**Assignment**: Return all lines below containing the word "course".

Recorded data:
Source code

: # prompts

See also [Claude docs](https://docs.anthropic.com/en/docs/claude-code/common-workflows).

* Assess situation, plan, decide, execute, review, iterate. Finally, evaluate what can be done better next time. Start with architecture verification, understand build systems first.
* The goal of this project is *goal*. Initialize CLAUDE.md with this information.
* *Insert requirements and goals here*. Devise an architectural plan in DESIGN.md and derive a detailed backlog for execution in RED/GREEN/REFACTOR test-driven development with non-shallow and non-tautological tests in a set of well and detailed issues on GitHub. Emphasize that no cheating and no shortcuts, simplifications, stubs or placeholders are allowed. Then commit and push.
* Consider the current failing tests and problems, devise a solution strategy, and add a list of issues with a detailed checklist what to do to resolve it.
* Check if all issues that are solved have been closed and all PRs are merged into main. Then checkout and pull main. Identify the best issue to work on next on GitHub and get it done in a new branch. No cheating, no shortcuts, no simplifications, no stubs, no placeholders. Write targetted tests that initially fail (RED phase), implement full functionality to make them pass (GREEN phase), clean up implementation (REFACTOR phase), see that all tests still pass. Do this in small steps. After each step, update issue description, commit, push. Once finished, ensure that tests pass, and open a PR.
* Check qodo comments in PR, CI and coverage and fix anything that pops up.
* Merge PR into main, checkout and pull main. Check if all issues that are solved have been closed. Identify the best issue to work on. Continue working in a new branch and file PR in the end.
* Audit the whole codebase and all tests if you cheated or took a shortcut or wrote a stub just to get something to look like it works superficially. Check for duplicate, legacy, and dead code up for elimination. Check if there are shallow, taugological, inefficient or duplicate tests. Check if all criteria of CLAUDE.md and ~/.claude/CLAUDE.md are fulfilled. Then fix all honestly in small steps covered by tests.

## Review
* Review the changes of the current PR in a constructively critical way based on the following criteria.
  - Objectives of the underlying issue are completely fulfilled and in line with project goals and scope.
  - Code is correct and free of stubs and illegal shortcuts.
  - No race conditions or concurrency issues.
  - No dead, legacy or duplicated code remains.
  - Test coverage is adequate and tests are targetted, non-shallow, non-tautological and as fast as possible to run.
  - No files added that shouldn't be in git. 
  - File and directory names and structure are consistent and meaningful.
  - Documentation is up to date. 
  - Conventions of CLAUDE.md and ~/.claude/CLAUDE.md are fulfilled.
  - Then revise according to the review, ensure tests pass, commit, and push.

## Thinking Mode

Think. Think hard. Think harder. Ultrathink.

--

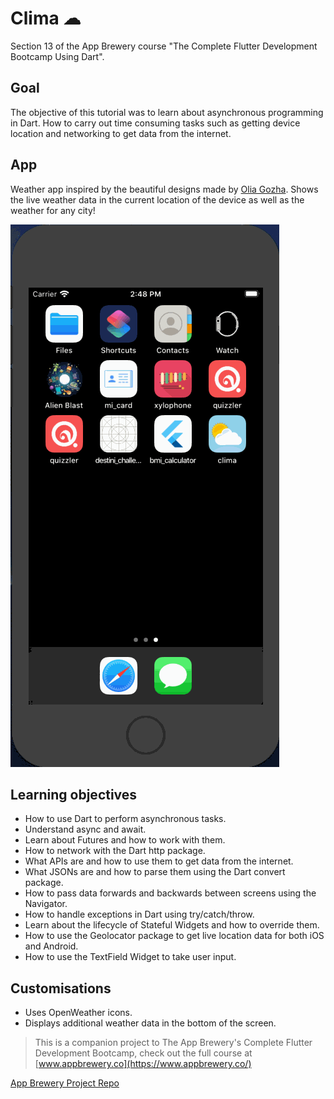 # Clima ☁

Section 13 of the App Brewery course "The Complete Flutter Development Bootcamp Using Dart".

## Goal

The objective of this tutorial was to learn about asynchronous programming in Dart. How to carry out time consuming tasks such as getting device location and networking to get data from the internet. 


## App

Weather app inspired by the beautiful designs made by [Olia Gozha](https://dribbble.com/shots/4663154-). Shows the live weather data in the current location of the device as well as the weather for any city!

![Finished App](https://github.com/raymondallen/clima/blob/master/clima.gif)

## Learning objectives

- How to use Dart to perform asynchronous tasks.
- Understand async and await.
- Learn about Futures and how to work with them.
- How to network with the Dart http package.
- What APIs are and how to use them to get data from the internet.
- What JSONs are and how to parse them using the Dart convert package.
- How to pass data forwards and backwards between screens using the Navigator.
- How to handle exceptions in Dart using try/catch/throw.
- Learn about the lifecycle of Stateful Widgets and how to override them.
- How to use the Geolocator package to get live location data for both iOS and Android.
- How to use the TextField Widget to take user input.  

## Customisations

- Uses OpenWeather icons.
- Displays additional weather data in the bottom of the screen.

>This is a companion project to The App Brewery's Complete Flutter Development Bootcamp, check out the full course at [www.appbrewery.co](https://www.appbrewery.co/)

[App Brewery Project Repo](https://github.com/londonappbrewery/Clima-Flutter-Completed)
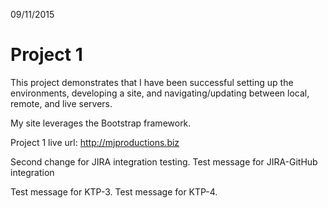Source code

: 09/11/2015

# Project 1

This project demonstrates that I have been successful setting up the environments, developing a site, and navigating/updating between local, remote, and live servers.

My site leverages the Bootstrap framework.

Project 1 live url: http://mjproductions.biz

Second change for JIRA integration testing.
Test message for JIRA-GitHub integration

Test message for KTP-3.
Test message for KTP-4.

**Reply to the exercise**:
Section 13 of the App Brewery course "The Complete Flutter Development Bootcamp Using Dart".
>This is a companion project to The App Brewery's Complete Flutter Development Bootcamp, check out the full course at [www.appbrewery.co](https://www.appbrewery.co/)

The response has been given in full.